L’UE doit répondre à l’ampleur de la crise des droits humains à Cuba lors du Conseil conjoint

Lettre Conjointe

24 mai 2023

Monsieur le Représentant Borrell,

L’UE DOIT RÉPONDRE À L’AMPLEUR DE LA CRISE DES DROITS HUMAINS À CUBA LORS DU CONSEIL CONJOINT

À la veille du prochain Conseil conjoint Union européenne (UE) — Cuba le 26 mai, nos organisations vous demandent instamment de veiller à ce que les droits humains restent au centre même des relations de l’UE avec Cuba, à un moment crucial pour les défenseur⸱ses des droits humains du pays.

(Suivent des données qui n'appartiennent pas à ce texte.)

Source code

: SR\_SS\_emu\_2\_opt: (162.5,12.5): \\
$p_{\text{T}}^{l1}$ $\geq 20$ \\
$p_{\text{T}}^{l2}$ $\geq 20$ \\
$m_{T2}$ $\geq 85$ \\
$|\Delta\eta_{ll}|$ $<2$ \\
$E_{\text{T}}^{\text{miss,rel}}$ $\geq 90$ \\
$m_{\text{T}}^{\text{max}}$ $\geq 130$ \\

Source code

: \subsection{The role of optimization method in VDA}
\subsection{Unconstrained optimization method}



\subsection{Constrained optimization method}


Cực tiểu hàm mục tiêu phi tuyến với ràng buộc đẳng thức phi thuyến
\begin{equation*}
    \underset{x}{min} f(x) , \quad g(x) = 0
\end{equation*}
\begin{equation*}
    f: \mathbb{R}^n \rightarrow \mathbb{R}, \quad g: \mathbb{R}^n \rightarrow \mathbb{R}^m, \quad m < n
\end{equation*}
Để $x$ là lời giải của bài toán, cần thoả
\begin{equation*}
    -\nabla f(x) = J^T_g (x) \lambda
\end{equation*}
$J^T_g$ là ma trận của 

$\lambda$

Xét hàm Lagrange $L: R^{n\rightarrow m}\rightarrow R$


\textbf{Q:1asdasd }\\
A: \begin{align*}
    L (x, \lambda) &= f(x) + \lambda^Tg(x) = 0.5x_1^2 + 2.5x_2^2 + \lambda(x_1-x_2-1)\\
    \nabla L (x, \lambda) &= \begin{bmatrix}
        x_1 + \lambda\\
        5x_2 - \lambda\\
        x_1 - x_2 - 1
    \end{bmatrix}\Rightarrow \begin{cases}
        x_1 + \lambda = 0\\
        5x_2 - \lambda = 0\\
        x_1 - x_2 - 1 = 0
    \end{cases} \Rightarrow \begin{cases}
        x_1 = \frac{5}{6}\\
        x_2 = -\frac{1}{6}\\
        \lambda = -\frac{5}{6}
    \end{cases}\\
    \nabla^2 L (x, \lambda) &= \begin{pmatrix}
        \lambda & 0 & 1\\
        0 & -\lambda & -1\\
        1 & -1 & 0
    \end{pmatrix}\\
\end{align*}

Nos organisations continuent de documenter1 la répression continue des autorités cubaines contre les droits à la liberté d’expression, de réunion pacifique et d’association dans le pays, qui étouffe les voix dissidentes et cible les défenseur⸱ses des droits humains. Les défenseur⸱ses des droits humains cubains font face au harcèlement et à la répression des autorités cubaines et restent exclus des espaces où les acteurs internationaux et le gouvernement cubain prennent des décisions qui affectent leur travail et la situation des droits humains dans le pays.

L’approche du gouvernement cubain est depuis longtemps marquée par des lois restrictives, la censure et des tactiques d’intimidation, avec des mécanismes de plus en plus nombreux pour contrôler les droits à la liberté d’expression et de réunion pacifique, tandis que les personnes qui défendent les droits humains font face à des procès inéquitables et à des détentions arbitraires. Cette tendance n’a fait qu’augmenter avec le ciblage des manifestants depuis les manifestations des 11 et 12 juillet 2021, lorsque des milliers de personnes sont descendues dans les rues de l’île d’une manière qui n’avait pas été observée depuis des décennies pour exiger un changement des conditions de vie à Cuba.

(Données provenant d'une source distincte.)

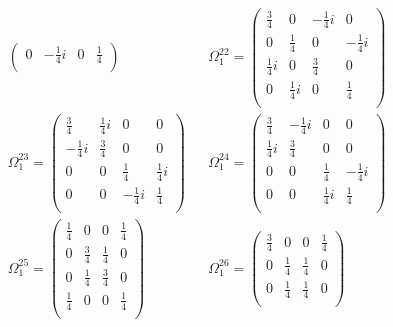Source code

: \begin{align*}
\begin{pmatrix}
    0  &  -\frac{1}{4}i  &  0  &  \frac{1}{4}  \\
    \end{pmatrix}
    &&
    \Omega_{1}^{22} = 
    \begin{pmatrix}
    \frac{3}{4}  &  0  &  -\frac{1}{4}i  &  0  \\
    0  &  \frac{1}{4}  &  0  &  -\frac{1}{4}i  \\
    \frac{1}{4}i  &  0  &  \frac{3}{4}  &  0  \\
    0  &  \frac{1}{4}i  &  0  &  \frac{1}{4}  \\
    \end{pmatrix}
    \\
    \Omega_{1}^{23} = 
    \begin{pmatrix}
    \frac{3}{4}  &  \frac{1}{4}i  &  0  &  0  \\
    -\frac{1}{4}i  &  \frac{3}{4}  &  0  &  0  \\
    0  &  0  &  \frac{1}{4}  &  \frac{1}{4}i  \\
    0  &  0  &  -\frac{1}{4}i  &  \frac{1}{4}  \\
    \end{pmatrix}
    &&
    \Omega_{1}^{24} = 
    \begin{pmatrix}
    \frac{3}{4}  &  -\frac{1}{4}i  &  0  &  0  \\
    \frac{1}{4}i  &  \frac{3}{4}  &  0  &  0  \\
    0  &  0  &  \frac{1}{4}  &  -\frac{1}{4}i  \\
    0  &  0  &  \frac{1}{4}i  &  \frac{1}{4}  \\
    \end{pmatrix}
    \\
    \Omega_{1}^{25} = 
    \begin{pmatrix}
    \frac{1}{4}  &  0  &  0  &  \frac{1}{4}  \\
    0  &  \frac{3}{4}  &  \frac{1}{4}  &  0  \\
    0  &  \frac{1}{4}  &  \frac{3}{4}  &  0  \\
    \frac{1}{4}  &  0  &  0  &  \frac{1}{4}  \\
    \end{pmatrix}
    &&
    \Omega_{1}^{26} = 
    \begin{pmatrix}
    \frac{3}{4}  &  0  &  0  &  \frac{1}{4}  \\
    0  &  \frac{1}{4}  &  \frac{1}{4}  &  0  \\
    0  &  \frac{1}{4}  &  \frac{1}{4}  &  0  \\

\end{pmatrix}
\end{align*}
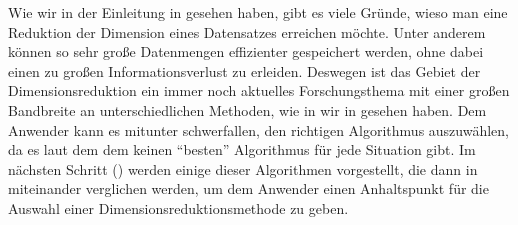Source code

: Wie wir in der Einleitung in  gesehen haben, gibt es viele Gründe, wieso man
eine Reduktion der Dimension eines Datensatzes erreichen möchte. Unter anderem können so sehr große
Datenmengen effizienter gespeichert werden, ohne dabei einen zu großen Informationsverlust zu
erleiden. Deswegen ist das Gebiet der Dimensionsreduktion ein immer noch aktuelles Forschungsthema
mit einer großen Bandbreite an unterschiedlichen Methoden, wie in wir in
 gesehen haben. Dem Anwender kann es mitunter schwerfallen,
den richtigen Algorithmus auszuwählen, da es laut dem dem  \parencite{Wolpert.1997} keinen \enquote{besten} Algorithmus für jede Situation gibt. Im nächsten
Schritt () werden einige dieser Algorithmen vorgestellt, die dann in
 miteinander verglichen werden, um dem Anwender einen Anhaltspunkt für die
Auswahl einer Dimensionsreduktionsmethode zu geben.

Les autorités cubaines ont refusé de permettre aux diplomates de l’UE et des États membres, aux médias internationaux ou aux organisations de défense des droits humains de surveiller les procès des personnes détenues lors des manifestations du 11 juillet. Les membres des familles et les détenus ont signalé diverses violations des procédures requises, tandis que les artistes, les intellectuels et d’autres personnes ayant des idées alternatives sont soumis à des niveaux alarmants de surveillance et de restrictions de leur liberté de mouvement. Des policiers et des militaires ont réprimé d’autres manifestations pacifiques en septembre et octobre 2022. Cuba a étendu l’accès à Internet, mais dans le cadre d’une politique gouvernementale visant à réduire la dissidence au silence, les autorités contrôlent et coupent l’accès à Internet à des moments politiquement sensibles, bloquant régulièrement les applications de messagerie en violation du droit international relatif aux droits humains.

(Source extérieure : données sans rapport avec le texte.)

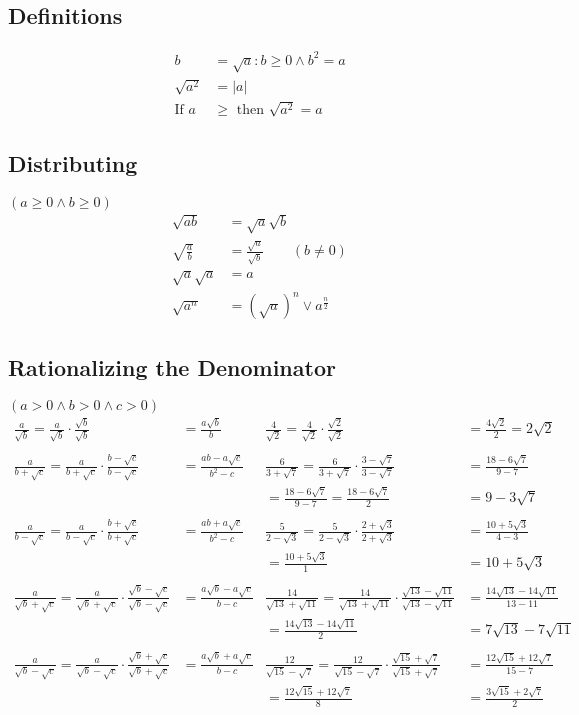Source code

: \subsection{Definitions}
\begin{align*}
b&=\sqrt{a} : b \geq 0 \wedge b^2=a \\
\sqrt{a^2}&= \vert a \vert \\
\text{If } a&\geq \text{ then } \sqrt{a^2}=a
\end{align*}
\subsection{Distributing}
$(a\geq 0 \wedge b\geq 0)$
\begin{align*}
\sqrt{ab}&=\sqrt{a}\sqrt{b} \\
\sqrt{\frac{a}{b}}&= \frac{\sqrt{a}}{\sqrt{b}}\qquad(b\neq 0) \\
\sqrt{a}\sqrt{a}&=a\\
\sqrt{a^n}&=\left( \sqrt{a} \right) ^n \vee a^{\frac{n}{2}}
\end{align*}
\subsection{Rationalizing the Denominator}
$(a>0 \wedge b>0 \wedge c>0)$
\begin{align*}
\frac{a}{\sqrt{b}}=\frac{a}{\sqrt{b}}\cdot\frac{\sqrt{b}}{\sqrt{b}}&=\frac{a\sqrt{b}}{b} 
&
\frac{4}{\sqrt{2}}=\frac{4}{\sqrt{2}}\cdot\frac{\sqrt{2}}{\sqrt{2}}&=\frac{4\sqrt{2}}{2}=2\sqrt{2} \\ \\
\frac{a}{b+\sqrt{c}}=\frac{a}{b+\sqrt{c}}\cdot \frac{b-\sqrt{c}}{b-\sqrt{c}}&=\frac{ab-a\sqrt{c}}{b^2-c}
&
\frac{6}{3+\sqrt{7}}=\frac{6}{3+\sqrt{7}}\cdot\frac{3-\sqrt{7}}{3-\sqrt{7}}&=\frac{18-6\sqrt{7}}{9-7} \\
& & = \frac{18-6\sqrt{7}}{9-7}=\frac{18-6\sqrt{7}}{2}&=9-3\sqrt{7} \\ \\
\frac{a}{b-\sqrt{c}}=\frac{a}{b-\sqrt{c}} \cdot \frac{b+\sqrt{c}}{b+\sqrt{c}} &= \frac{ab+a\sqrt{c}}{b^2-c}
&
\frac{5}{2-\sqrt{3}}=\frac{5}{2-\sqrt{3}}\cdot\frac{2+\sqrt{3}}{2+\sqrt{3}}&=\frac{10+5\sqrt{3}}{4-3} \\
& & =\frac{10+5\sqrt{3}}{1}&=10+5\sqrt{3} \\ \\
\frac{a}{\sqrt{b}+\sqrt{c}}=\frac{a}{\sqrt{b}+\sqrt{c}}\cdot \frac{\sqrt{b}-\sqrt{c}}{\sqrt{b}-\sqrt{c}}&=\frac{a\sqrt{b}-a\sqrt{c}}{b-c}
&
\frac{14}{\sqrt{13}+\sqrt{11}}=\frac{14}{\sqrt{13}+\sqrt{11}}\cdot \frac{\sqrt{13}-\sqrt{11}}{\sqrt{13}-\sqrt{11}}&=\frac{14\sqrt{13}-14\sqrt{11}}{13-11}\\
& & = \frac{14\sqrt{13}-14\sqrt{11}}{2}&=7\sqrt{13}-7\sqrt{11} \\ \\
\frac{a}{\sqrt{b}-\sqrt{c}}=\frac{a}{\sqrt{b}-\sqrt{c}}\cdot \frac{\sqrt{b}+\sqrt{c}}{\sqrt{b}+\sqrt{c}}&=\frac{a\sqrt{b}+a\sqrt{c}}{b-c}
&
\frac{12}{\sqrt{15}-\sqrt{7}}=\frac{12}{\sqrt{15}-\sqrt{7}} \cdot \frac{\sqrt{15}+\sqrt{7}}{\sqrt{15}+\sqrt{7}}&=\frac{12\sqrt{15}+12\sqrt{7}}{15-7}\\
& & = \frac{12\sqrt{15}+12\sqrt{7}}{8}&=\frac{3\sqrt{15}+2\sqrt{7}}{2}
\end{align*}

Trois éminents militants, Luis Manuel Otero Alcántara2, Maykel « Osorbo » Castillo Pérez et Jose Daniel Ferrer Garcia3, sont toujours emprisonnés à Cuba en mai 2023 uniquement en raison de leurs convictions et pour avoir exercé pacifiquement leurs droits humains. Justicia 11J, un groupe formé en réponse à la répression des manifestants en juillet 2021, recense 1812 personnes arrêtées depuis le début des manifestations, dont 768 sont toujours en prison le 11 mai 2023.

Avant le Conseil conjoint, la société civile cubaine a également soulevé bon nombre de ces préoccupations, notamment concernant la situation de la société civile indépendante, les prisonniers d’opinion et d’autres détenus pour des raisons politiques, le respect des droits à la liberté d’expression, d’association, de réunion pacifique et de circulation, ainsi que la participation politique à Cuba et la participation de la société civile indépendante aux relations UE-Cuba.

En mars 2022, l’UE a réagi aux « peines disproportionnées » prononcées contre les manifestants de juillet 2021, appelant les autorités à garantir et à protéger le droit d’exprimer leur dissidence et de manifester. Dans sa déclaration sur le premier anniversaire des manifestations, l’UE exprimait également son inquiétude concernant l’application régulière de la loi et les peines disproportionnées en réponse aux manifestations, et exhortait les autorités cubaines à libérer toutes les personnes détenues uniquement en raison de l’exercice de leurs droits, et à dialoguer avec le peuple cubain au sujet de ses préoccupations légitimes tant au sujet de la détérioration des conditions de vie que de leurs droits humains.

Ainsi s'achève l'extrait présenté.